*ACTIVITY*. Reproduce the records below exactly, leaving out any pictures.

(Dataset entries)
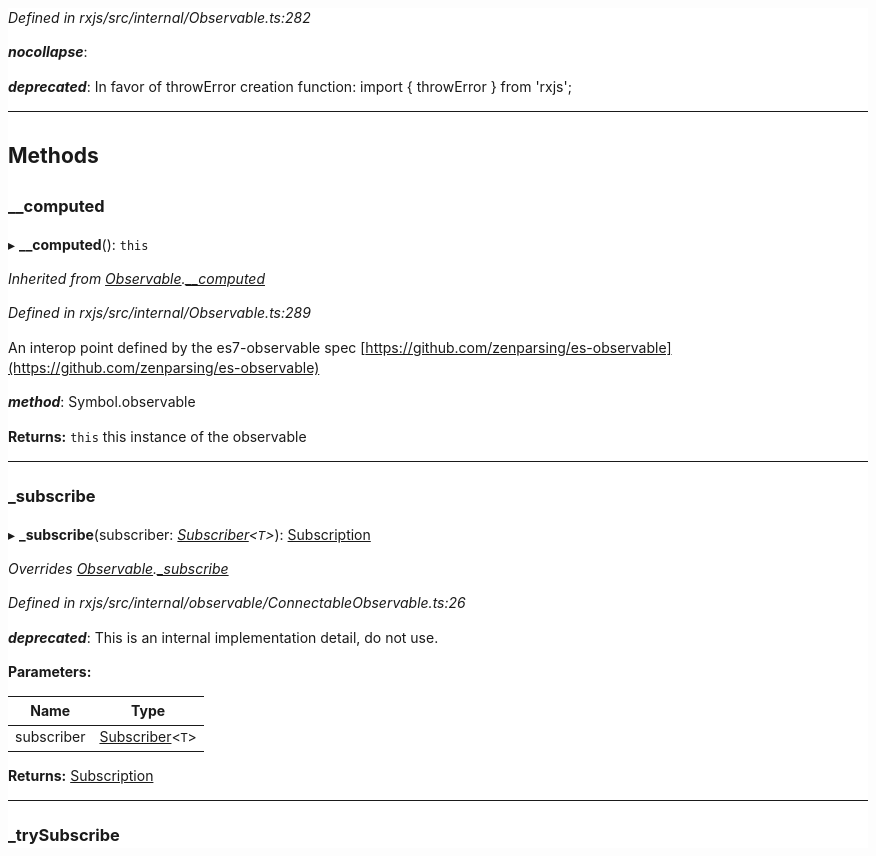 *Defined in rxjs/src/internal/Observable.ts:282*

*__nocollapse__*: 

*__deprecated__*:
 In favor of throwError creation function: import { throwError } from 'rxjs';

___

## Methods

<a id="__computed"></a>

###  __computed

▸ **__computed**(): `this`

*Inherited from [Observable](_rxjs_src_internal_observable_.observable.md).[__computed](_rxjs_src_internal_observable_.observable.md#__computed)*

*Defined in rxjs/src/internal/Observable.ts:289*

An interop point defined by the es7-observable spec [https://github.com/zenparsing/es-observable](https://github.com/zenparsing/es-observable)

*__method__*: Symbol.observable

**Returns:** `this`
this instance of the observable

___
<a id="_subscribe"></a>

###  _subscribe

▸ **_subscribe**(subscriber: *[Subscriber](_rxjs_src_internal_subscriber_.subscriber.md)<`T`>*): [Subscription](_rxjs_src_internal_subscription_.subscription.md)

*Overrides [Observable](_rxjs_src_internal_observable_.observable.md).[_subscribe](_rxjs_src_internal_observable_.observable.md#_subscribe)*

*Defined in rxjs/src/internal/observable/ConnectableObservable.ts:26*

*__deprecated__*:
 This is an internal implementation detail, do not use.

**Parameters:**

| Name | Type |
| ------ | ------ |
| subscriber | [Subscriber](_rxjs_src_internal_subscriber_.subscriber.md)<`T`> |

**Returns:** [Subscription](_rxjs_src_internal_subscription_.subscription.md)

___
<a id="_trysubscribe"></a>

###  _trySubscribe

*TASK OUTPUT*.
 *Defined in rxjs/src/internal/Observable.ts:282*

*__nocollapse__*: 

*__deprecated__*:
 In favor of throwError creation function: import { throwError } from 'rxjs';

___

## Methods

<a id="__computed"></a>

###  __computed

▸ **__computed**(): `this`

*Inherited from [Observable](_rxjs_src_internal_observable_.observable.md).[__computed](_rxjs_src_internal_observable_.observable.md#__computed)*

*Defined in rxjs/src/internal/Observable.ts:289*

An interop point defined by the es7-observable spec [https://github.com/zenparsing/es-observable](https://github.com/zenparsing/es-observable)

*__method__*: Symbol.observable

**Returns:** `this`
this instance of the observable

___
<a id="_subscribe"></a>

###  _subscribe

▸ **_subscribe**(subscriber: *[Subscriber](_rxjs_src_internal_subscriber_.subscriber.md)<`T`>*): [Subscription](_rxjs_src_internal_subscription_.subscription.md)

*Overrides [Observable](_rxjs_src_internal_observable_.observable.md).[_subscribe](_rxjs_src_internal_observable_.observable.md#_subscribe)*

*Defined in rxjs/src/internal/observable/ConnectableObservable.ts:26*

*__deprecated__*:
 This is an internal implementation detail, do not use.

**Parameters:**

| Name | Type |
| ------ | ------ |
| subscriber | [Subscriber](_rxjs_src_internal_subscriber_.subscriber.md)<`T`> |

**Returns:** [Subscription](_rxjs_src_internal_subscription_.subscription.md)

___
<a id="_trysubscribe"></a>

###  _trySubscribe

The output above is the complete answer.